Last night, after all was said and done in the NCAA Men’s basketball tournament, Head Coach Bo Ryan of Wisconsin was a bit salty about the way that Duke had structured its team around a group of one-and-done players:

All the seniors that I’ve had — hard to say the word. But every player that’s played through the program, okay, we don’t do a rent-a-player. You know what I mean? Try to take a fifth-year guy. That’s okay. If other people do that, that’s okay. I like trying to build from within. It’s just the way I am. And to see these guys grow over the years and to be here last year and lose a tough game, boom, they came back.”

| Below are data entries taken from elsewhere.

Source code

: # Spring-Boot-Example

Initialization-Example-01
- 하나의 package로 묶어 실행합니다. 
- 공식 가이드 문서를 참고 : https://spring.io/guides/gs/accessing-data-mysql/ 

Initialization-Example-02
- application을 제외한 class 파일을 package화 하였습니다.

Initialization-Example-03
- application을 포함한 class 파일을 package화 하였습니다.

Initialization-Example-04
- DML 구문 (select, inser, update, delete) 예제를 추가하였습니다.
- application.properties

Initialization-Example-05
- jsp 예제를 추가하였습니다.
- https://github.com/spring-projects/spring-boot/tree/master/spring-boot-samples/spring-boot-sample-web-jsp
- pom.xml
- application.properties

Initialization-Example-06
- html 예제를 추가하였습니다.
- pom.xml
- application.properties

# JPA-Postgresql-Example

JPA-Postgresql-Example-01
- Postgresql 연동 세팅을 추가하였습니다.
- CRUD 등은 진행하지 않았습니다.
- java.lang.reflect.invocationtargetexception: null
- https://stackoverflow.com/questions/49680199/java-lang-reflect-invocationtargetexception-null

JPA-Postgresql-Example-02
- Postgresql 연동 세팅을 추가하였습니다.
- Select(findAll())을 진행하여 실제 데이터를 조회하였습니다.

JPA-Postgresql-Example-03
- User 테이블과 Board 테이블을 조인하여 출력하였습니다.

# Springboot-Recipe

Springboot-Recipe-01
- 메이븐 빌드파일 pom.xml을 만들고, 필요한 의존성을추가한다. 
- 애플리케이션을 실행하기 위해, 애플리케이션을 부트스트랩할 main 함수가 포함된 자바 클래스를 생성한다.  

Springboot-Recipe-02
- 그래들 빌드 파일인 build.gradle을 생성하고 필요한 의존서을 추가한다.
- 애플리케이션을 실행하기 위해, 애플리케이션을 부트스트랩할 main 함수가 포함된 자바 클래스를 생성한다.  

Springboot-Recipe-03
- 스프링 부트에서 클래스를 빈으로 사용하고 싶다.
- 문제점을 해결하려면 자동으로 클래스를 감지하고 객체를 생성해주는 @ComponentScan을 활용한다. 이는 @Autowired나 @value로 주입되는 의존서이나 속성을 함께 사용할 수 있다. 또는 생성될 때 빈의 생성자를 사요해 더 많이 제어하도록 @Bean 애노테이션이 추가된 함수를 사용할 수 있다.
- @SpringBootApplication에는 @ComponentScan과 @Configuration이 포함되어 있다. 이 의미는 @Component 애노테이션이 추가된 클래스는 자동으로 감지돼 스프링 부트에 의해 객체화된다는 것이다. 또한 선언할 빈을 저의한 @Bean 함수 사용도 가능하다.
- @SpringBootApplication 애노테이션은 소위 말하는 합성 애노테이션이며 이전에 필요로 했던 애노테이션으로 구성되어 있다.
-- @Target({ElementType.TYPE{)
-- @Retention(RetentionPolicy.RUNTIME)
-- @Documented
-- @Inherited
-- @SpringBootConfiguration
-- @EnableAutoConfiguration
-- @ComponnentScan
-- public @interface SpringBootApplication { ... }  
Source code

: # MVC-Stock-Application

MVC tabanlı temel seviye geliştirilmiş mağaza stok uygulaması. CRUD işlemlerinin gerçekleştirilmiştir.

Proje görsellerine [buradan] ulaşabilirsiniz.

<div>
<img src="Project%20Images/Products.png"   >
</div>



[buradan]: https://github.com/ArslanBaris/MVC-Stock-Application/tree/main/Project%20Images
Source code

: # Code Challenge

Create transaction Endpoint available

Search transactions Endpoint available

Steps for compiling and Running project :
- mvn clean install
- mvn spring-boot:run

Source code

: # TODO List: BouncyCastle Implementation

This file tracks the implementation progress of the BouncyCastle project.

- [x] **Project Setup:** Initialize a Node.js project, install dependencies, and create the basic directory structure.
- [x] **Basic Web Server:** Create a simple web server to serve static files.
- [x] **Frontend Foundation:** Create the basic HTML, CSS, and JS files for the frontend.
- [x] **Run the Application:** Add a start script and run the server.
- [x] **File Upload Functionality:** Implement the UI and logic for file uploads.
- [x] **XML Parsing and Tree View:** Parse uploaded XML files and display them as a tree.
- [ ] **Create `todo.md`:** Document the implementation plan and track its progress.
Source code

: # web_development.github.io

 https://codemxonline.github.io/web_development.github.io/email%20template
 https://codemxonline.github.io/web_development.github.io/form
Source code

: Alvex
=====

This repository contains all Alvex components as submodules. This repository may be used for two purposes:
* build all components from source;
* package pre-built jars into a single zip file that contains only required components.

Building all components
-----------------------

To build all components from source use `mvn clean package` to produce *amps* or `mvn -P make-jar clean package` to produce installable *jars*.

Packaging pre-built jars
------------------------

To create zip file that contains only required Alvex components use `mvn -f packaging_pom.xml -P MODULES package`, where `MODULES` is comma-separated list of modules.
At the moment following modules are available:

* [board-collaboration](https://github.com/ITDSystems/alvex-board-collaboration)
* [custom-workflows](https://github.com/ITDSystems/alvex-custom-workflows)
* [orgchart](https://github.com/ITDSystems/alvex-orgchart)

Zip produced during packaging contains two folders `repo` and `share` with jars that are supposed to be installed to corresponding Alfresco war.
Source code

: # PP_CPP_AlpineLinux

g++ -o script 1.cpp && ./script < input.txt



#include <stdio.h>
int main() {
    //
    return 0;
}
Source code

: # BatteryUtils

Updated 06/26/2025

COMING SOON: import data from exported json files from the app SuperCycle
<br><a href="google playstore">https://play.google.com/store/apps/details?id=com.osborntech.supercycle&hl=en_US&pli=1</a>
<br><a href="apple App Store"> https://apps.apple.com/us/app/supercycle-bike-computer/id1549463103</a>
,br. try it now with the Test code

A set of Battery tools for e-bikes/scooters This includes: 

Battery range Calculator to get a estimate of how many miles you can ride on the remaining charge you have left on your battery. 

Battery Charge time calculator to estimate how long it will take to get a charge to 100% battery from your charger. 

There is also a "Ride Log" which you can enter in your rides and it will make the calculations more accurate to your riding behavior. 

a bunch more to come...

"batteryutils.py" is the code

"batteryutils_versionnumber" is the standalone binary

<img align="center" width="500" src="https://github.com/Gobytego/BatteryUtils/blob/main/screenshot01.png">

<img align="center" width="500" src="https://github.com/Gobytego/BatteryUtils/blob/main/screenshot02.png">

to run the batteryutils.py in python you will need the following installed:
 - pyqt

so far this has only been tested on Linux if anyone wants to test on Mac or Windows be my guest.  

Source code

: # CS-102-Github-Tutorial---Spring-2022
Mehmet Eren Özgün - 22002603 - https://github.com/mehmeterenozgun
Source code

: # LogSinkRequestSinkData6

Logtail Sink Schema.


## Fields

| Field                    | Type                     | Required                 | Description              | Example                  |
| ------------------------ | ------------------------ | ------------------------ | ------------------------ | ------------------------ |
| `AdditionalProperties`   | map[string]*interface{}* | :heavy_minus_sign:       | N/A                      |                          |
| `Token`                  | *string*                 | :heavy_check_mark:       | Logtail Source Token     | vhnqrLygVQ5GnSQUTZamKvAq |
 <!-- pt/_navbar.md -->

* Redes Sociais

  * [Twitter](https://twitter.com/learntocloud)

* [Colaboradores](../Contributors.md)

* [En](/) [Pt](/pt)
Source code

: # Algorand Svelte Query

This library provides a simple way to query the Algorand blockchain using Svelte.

You could easily write off Ryan’s comments as those coming from a sore loser, or more gently, as coming from someone who was bitterly disappointed about losing a hard-fought game that came down to the last minute or so to be decided.  Or, you could take it as Ryan making a statement about his philosophy towards team building: to bring in players who aren’t making a pit-stop in college on the way to the NBA and develop them into a top-notch squad capable of beating anyone in the country once they mature and have solidified their skills under his tutelage.

I prefer to take the latter.  Sure, Ryan’s comments were ill-timed, and the truth is, his own school did pretty well “renting” QB Russell Wilson as a fifth year senior who wanted to play one more year of college football before going to the NFL.  But that doesn’t take away from his larger point that the college basketball is a bit skewed at the moment towards schools that attract players that are stuck in limbo between high school and their true aim, which is to play hoops for money in the NBA.  Kentucky, Duke and other “blue-blood” programs are usually the preferred stops for those young men, as they are the marquee teams with the most exposure that will best showcase their talents and enhance their draft stock.  Rarely do they take college seriously.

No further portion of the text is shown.